Today, the discussion around innovation is a serious matter. At the heart of the debate lies the question of scale: how to spread what really works?
Regarding higher education, the Minerva Schools at KGI is one that deserves some attention. Let’s take a closer look at its innovative approach, and how the big idea can be applied to Latin America.
Minerva is an undergraduate institution of recent creation in San Francisco, USA that aims to develop global empathetic leaders with skills to respond to the major challenges the world faces. Nothing quite original in the mission statement. However, Minerva intends to achieve this mission in a new, innovative way.
First, its curriculum design. Under the leadership of Stephen M. Kosslyn, a renowned neuroscientist, Minerva structured its courses, guidelines and evaluating systems to put forward a curriculum design that fosters the development of critical analysis, creative thinking and effective communication. Kosslyn’s experience at Harvard and Stanford allowed him and Minerva to identify a clear study path that fulfils the need of graduates to develop the skills that companies look for and are relevant to the new workplace landscape.
An innovative approach of this kind is key to Latin American higher education, not only for learners, but also for teachers. The curriculum offered by Minerva could offer a clear pathway on how to redesign students’ preparation for employment. There is a shared claim among business managers and entrepreneurs in Latin America that young graduates, both from private or public universities, lack the basic skills that the workplace demands. A new curriculum under the guidance of Kosslyn’s research and Minerva’s approach could help narrow this gap, helping to improve Latin America’s competitiveness in the long run.
The second element is the design and use of technology for education. Minerva developed a tech platform, The Active Learning Forum, which allows a level of student engagement and participation not feasible with traditional lecture methods.

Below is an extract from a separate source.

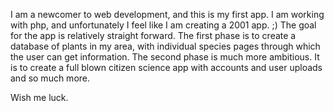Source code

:I am a newcomer to web development, and this is my first app. I am working with php, and unfortunately I feel like I am creating a 2001 app. ;) The goal for the app is relatively straight forward. The first phase is to create a database of plants in my area, with individual species pages through which the user can get information. The second phase is much more ambitious. It is to create a full blown citizen science app with accounts and user uploads and so much more.

Wish me luck.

This Forum allows no more than 19 students in one seminar at the same time, offering the opportunity to exchange, work, use live polls and content from the Internet, and analyse everybody’s reactions to arguments and counterarguments. The professor can also use an algorithm to follow each student’s level of engagement at any moment.
Many countries in Latin America did heavy investments in the last decade to distribute laptops, computers and tech devices at different education levels. However, when the Inter-American Development Bank analysed the use of e-books in laptops distributed in Peru (2012) under the “One laptop per student” program, findings showed that learning outcomes did not improve. This is because, as Minerva’s approach proves, innovation is not about technology per se, but about active learning empowered by technology.
The third, and last, element is Minerva’s accent in education quality. In Latin America, as well as a global scale, elite higher education needs to lower its tuition costs, offering disadvantaged students the opportunity to study in the most prestigious universities. By eliminating bricks and non-essentials like lecture halls, libraries, parking lots, green areas, sports facilities, etc. Minerva prioritizes costs related to the quality of education (teachers, the IT platform, and a small group of qualified staff, all available online). Minerva thus replaces campuses by residences in seven cities around the world (San Francisco, Berlin, Buenos Aires, Seoul, Bangalore, Istanbul and London) where students live throughout their four years of study. This allows them to adapt to different cultural and social environments that help them develop their global awareness and empathy.
To conclude then, employability skills, active learning and technology, affordability and global citizenship are among this model’s main lessons. It’s time to reinvent higher education in Latin America, and Minerva offers a new array of ways to do it.